When I heard from Harry, my local mate in the hutongs, that the CCTV tower was the tallest building in Beijing with an observation deck where you could view the whole city, and had a really good revolving Japanese buffet (did you say Japanese buffet?), I made it a personal mission to check it out.

So I had Eileen, my favourite girl who works at the Hutong Inn, (she’s really cute and always friendly) write down in Chinese where I needed to go, and confidently hailed a cab and agreed with whatever he said about directions.

Ten minutes later, the cabbie got excited as we neared a strangely angular shaped building, which was an interesting, beautiful, structure, and I’m no engineer, but all my revolving restaurant eating experience (and I’ve had my share) and instinct, was telling me that no, this was not where I needed to be.

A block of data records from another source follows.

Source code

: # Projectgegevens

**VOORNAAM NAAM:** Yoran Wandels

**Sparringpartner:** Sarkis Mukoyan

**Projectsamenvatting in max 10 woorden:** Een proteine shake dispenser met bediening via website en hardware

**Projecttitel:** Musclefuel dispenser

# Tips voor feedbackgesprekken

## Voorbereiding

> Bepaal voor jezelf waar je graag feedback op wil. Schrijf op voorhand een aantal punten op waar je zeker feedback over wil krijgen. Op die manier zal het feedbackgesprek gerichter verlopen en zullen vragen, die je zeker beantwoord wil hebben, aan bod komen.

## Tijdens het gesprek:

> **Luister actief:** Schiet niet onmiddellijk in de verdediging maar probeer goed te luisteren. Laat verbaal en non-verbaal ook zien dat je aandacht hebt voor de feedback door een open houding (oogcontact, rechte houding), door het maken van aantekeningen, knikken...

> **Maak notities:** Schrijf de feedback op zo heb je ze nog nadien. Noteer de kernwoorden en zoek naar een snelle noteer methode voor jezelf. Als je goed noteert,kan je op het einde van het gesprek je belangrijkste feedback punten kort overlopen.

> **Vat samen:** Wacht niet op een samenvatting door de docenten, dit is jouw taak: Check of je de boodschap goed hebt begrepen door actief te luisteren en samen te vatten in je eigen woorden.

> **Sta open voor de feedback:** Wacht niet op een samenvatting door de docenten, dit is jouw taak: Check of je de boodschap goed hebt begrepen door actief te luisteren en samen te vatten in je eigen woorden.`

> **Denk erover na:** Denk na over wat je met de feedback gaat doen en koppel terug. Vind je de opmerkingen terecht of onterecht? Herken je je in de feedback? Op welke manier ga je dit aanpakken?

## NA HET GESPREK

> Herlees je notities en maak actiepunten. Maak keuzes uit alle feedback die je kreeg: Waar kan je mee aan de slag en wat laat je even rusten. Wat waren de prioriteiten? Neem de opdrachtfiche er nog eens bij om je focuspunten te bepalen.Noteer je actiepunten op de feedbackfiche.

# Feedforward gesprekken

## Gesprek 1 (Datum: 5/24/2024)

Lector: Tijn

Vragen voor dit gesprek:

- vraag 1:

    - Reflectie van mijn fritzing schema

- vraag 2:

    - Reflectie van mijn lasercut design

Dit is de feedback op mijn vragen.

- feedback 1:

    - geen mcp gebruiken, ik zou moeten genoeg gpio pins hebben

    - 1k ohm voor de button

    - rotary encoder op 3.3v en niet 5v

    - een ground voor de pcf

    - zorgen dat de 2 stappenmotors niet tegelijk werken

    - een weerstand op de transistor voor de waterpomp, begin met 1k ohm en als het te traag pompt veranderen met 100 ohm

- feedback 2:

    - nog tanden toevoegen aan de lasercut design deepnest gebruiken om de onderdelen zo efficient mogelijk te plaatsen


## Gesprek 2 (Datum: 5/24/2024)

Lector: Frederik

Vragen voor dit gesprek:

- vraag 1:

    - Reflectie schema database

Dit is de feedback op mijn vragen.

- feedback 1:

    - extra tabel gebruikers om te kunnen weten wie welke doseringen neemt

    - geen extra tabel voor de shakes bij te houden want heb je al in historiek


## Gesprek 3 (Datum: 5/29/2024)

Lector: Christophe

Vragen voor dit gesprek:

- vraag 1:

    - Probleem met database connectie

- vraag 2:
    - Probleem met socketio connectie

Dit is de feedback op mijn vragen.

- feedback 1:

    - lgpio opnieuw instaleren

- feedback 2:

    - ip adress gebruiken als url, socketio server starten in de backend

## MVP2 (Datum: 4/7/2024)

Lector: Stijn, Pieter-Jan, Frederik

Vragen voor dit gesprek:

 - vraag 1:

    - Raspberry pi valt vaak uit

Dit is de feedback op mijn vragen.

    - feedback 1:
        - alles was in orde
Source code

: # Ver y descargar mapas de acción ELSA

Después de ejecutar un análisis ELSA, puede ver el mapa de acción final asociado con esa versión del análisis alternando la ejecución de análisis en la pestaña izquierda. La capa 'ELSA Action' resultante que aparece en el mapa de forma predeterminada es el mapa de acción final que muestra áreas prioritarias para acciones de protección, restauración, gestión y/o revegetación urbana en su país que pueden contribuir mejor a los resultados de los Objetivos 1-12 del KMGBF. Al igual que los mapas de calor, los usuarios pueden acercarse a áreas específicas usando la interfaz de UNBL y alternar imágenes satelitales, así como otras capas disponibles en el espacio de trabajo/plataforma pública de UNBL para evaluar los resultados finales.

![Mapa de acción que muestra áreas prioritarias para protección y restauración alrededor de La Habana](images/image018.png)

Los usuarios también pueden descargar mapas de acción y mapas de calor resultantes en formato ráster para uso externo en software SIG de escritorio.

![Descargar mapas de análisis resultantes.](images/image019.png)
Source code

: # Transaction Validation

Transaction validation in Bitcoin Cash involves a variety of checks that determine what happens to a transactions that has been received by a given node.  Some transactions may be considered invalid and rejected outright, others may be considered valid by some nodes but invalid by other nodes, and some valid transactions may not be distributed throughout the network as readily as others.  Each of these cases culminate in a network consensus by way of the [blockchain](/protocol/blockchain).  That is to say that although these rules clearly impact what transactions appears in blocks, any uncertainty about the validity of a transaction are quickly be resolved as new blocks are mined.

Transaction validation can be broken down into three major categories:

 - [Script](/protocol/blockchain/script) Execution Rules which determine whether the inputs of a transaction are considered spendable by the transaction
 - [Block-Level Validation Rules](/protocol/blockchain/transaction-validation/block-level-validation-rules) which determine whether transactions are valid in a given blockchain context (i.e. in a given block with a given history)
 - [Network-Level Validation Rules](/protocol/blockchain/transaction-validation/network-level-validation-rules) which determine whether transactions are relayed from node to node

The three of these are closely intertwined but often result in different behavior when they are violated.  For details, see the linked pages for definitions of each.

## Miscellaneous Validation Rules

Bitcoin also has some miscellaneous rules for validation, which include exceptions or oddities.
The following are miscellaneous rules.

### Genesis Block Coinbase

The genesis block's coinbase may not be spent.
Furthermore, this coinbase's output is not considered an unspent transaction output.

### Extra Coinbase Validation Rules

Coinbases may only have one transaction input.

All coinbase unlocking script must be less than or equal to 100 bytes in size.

The cabbie and I motioned back and forth, which in english would have gone like this:

Cabbie – ‘This IS the CCTV tower’

T – ‘No, it can’t be, a revolving restaurant can’t have edges’

And so on..

We even called over an innocent bystander to ask his opinion. He was a young man, kicking it on the curb with his 3 mates, who knew a tiny bit of english.

T – ‘Excuse me, where is the CCTV tower restaurant, where there is food’ (hand to mouth eating motion)

Guy – ‘erm’ (looks back at his friends, looks at me), ‘I am having lunch with my friends now, maybe later?’ takes out his phone.

T – No no no no no (crossing arms, shaking head) I am not asking you on a date! I want to eat. Not with you. Where is the CCTV tower??’

Guy – ‘Eat with me?’

T – To the cabbie ‘GO GO GO GO GO GO GO!’ frantic forward motioning.